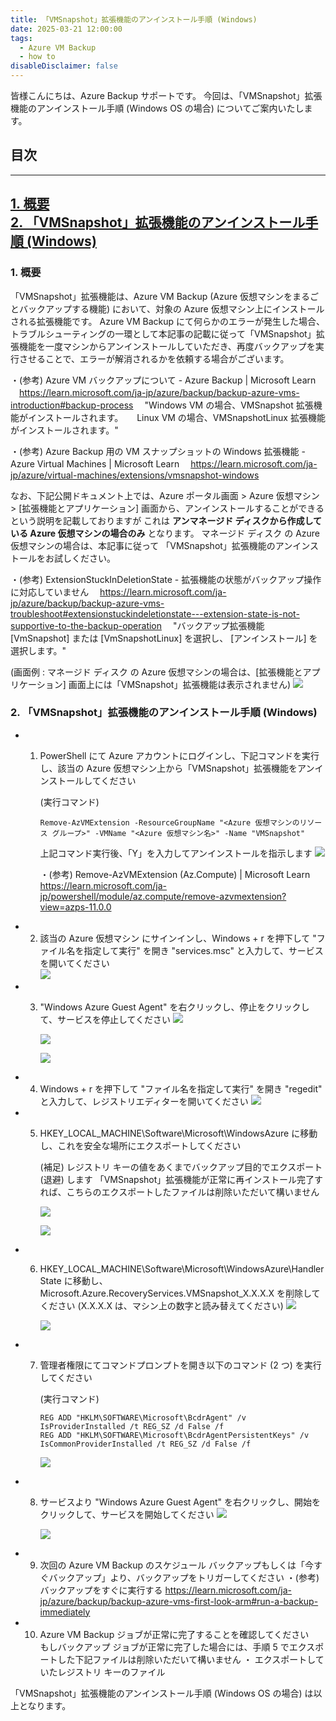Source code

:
 ```yaml
---
title: 「VMSnapshot」拡張機能のアンインストール手順 (Windows)
date: 2025-03-21 12:00:00
tags:
  - Azure VM Backup
  - how to
disableDisclaimer: false
---
```


<!-- more -->
皆様こんにちは、Azure Backup サポートです。
今回は、「VMSnapshot」拡張機能のアンインストール手順 (Windows OS の場合) についてご案内いたします。

## 目次  
-----------------------------------------------------------  
[1. 概要](#1)  
[2. 「VMSnapshot」拡張機能のアンインストール手順 (Windows)](#2)  
-----------------------------------------------------------  

### <a id="1"></a>1. 概要  
「VMSnapshot」拡張機能は、Azure VM Backup (Azure 仮想マシンをまるごとバックアップする機能) において、対象の Azure 仮想マシン上にインストールされる拡張機能です。
Azure VM Backup にて何らかのエラーが発生した場合、トラブルシューティングの一環として本記事の記載に従って「VMSnapshot」拡張機能を一度マシンからアンインストールしていただき、再度バックアップを実行させることで、エラーが解消されるかを依頼する場合がございます。

・(参考) Azure VM バックアップについて - Azure Backup | Microsoft Learn
　https://learn.microsoft.com/ja-jp/azure/backup/backup-azure-vms-introduction#backup-process
　"Windows VM の場合、VMSnapshot 拡張機能がインストールされます。
　 Linux VM の場合、VMSnapshotLinux 拡張機能がインストールされます。"

・(参考) Azure Backup 用の VM スナップショットの Windows 拡張機能 - Azure Virtual Machines | Microsoft Learn
　https://learn.microsoft.com/ja-jp/azure/virtual-machines/extensions/vmsnapshot-windows

なお、下記公開ドキュメント上では、Azure ポータル画面 > Azure 仮想マシン > [拡張機能とアプリケーション] 画面から、アンインストールすることができるという説明を記載しておりますが
これは **アンマネージド ディスクから作成している Azure 仮想マシンの場合のみ** となります。
マネージド ディスク の Azure 仮想マシンの場合は、本記事に従って 「VMSnapshot」拡張機能のアンインストールをお試しください。

・(参考) ExtensionStuckInDeletionState - 拡張機能の状態がバックアップ操作に対応していません
　https://learn.microsoft.com/ja-jp/azure/backup/backup-azure-vms-troubleshoot#extensionstuckindeletionstate---extension-state-is-not-supportive-to-the-backup-operation
　"バックアップ拡張機能 [VmSnapshot] または [VmSnapshotLinux] を選択し、 [アンインストール] を選択します。"

(画面例 : マネージド ディスク の Azure 仮想マシンの場合は、[拡張機能とアプリケーション] 画面上には「VMSnapshot」拡張機能は表示されません)
![](./HowToUninstallVMSnapshotExtension/HowToUninstallVMSnapshotExtension_01.png)


### <a id="2"></a>2. 「VMSnapshot」拡張機能のアンインストール手順 (Windows)

- 1. PowerShell にて Azure アカウントにログインし、下記コマンドを実行し、該当の Azure 仮想マシン上から「VMSnapshot」拡張機能をアンインストールしてください  
     
     (実行コマンド)  
     ```
     Remove-AzVMExtension -ResourceGroupName "<Azure 仮想マシンのリソース グループ>" -VMName "<Azure 仮想マシン名>" -Name "VMSnapshot"
     ```
      
     上記コマンド実行後、「Y」を入力してアンインストールを指示します
     ![](./HowToUninstallVMSnapshotExtension/HowToUninstallVMSnapshotExtension_02.png)

     ・(参考) Remove-AzVMExtension (Az.Compute) | Microsoft Learn
      https://learn.microsoft.com/ja-jp/powershell/module/az.compute/remove-azvmextension?view=azps-11.0.0


- 2. 該当の Azure 仮想マシン にサインインし、Windows + r を押下して "ファイル名を指定して実行" を開き "services.msc" と入力して、サービスを開いてください  
     ![](./HowToUninstallVMSnapshotExtension/HowToUninstallVMSnapshotExtension_03.png)


- 3. "Windows Azure Guest Agent" を右クリックし、停止をクリックして、サービスを停止してください
     ![](./HowToUninstallVMSnapshotExtension/HowToUninstallVMSnapshotExtension_04.png)

     ![](./HowToUninstallVMSnapshotExtension/HowToUninstallVMSnapshotExtension_05.png)

     ![](./HowToUninstallVMSnapshotExtension/HowToUninstallVMSnapshotExtension_06.png)


- 4. Windows + r を押下して "ファイル名を指定して実行" を開き "regedit" と入力して、レジストリエディターを開いてください
     ![](./HowToUninstallVMSnapshotExtension/HowToUninstallVMSnapshotExtension_09.png)


- 5. HKEY_LOCAL_MACHINE\Software\Microsoft\WindowsAzure に移動し、これを安全な場所にエクスポートしてください
   
     (補足)
       レジストリ キーの値をあくまでバックアップ目的でエクスポート (退避) します
       「VMSnapshot」拡張機能が正常に再インストール完了すれば、こちらのエクスポートしたファイルは削除いただいて構いません

     ![](./HowToUninstallVMSnapshotExtension/HowToUninstallVMSnapshotExtension_10.png)

     ![](./HowToUninstallVMSnapshotExtension/HowToUninstallVMSnapshotExtension_11.png)


- 6. HKEY_LOCAL_MACHINE\Software\Microsoft\WindowsAzure\HandlerState に移動し、Microsoft.Azure.RecoveryServices.VMSnapshot_X.X.X.X を削除してください
     (X.X.X.X は、マシン上の数字と読み替えてください)
     ![](./HowToUninstallVMSnapshotExtension/HowToUninstallVMSnapshotExtension_12.png)

     ![](./HowToUninstallVMSnapshotExtension/HowToUninstallVMSnapshotExtension_13.png)


- 7. 管理者権限にてコマンドプロンプトを開き以下のコマンド (2 つ) を実行してください  

     (実行コマンド)  
     ```
     REG ADD "HKLM\SOFTWARE\Microsoft\BcdrAgent" /v IsProviderInstalled /t REG_SZ /d False /f
     REG ADD "HKLM\SOFTWARE\Microsoft\BcdrAgentPersistentKeys" /v IsCommonProviderInstalled /t REG_SZ /d False /f
     ```

     ![](./HowToUninstallVMSnapshotExtension/HowToUninstallVMSnapshotExtension_14.png)


- 8. サービスより "Windows Azure Guest Agent" を右クリックし、開始をクリックして、サービスを開始してください
     ![](./HowToUninstallVMSnapshotExtension/HowToUninstallVMSnapshotExtension_15.png)

     ![](./HowToUninstallVMSnapshotExtension/HowToUninstallVMSnapshotExtension_16.png)


- 9. 次回の Azure VM Backup のスケジュール バックアップもしくは「今すぐバックアップ」より、バックアップをトリガーしてください
      ・(参考) バックアップをすぐに実行する
       https://learn.microsoft.com/ja-jp/azure/backup/backup-azure-vms-first-look-arm#run-a-backup-immediately 


- 10. Azure VM Backup ジョブが正常に完了することを確認してください  
      もしバックアップ ジョブが正常に完了した場合には、手順 5 でエクスポートした下記ファイルは削除いただいて構いません
      ・ エクスポートしていたレジストリ キーのファイル


「VMSnapshot」拡張機能のアンインストール手順 (Windows OS の場合) は以上となります。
——————
Would you count the lines in the entries that hold "拡張機能がインストールされます" and reply with only the count?

» **REPLY**:
2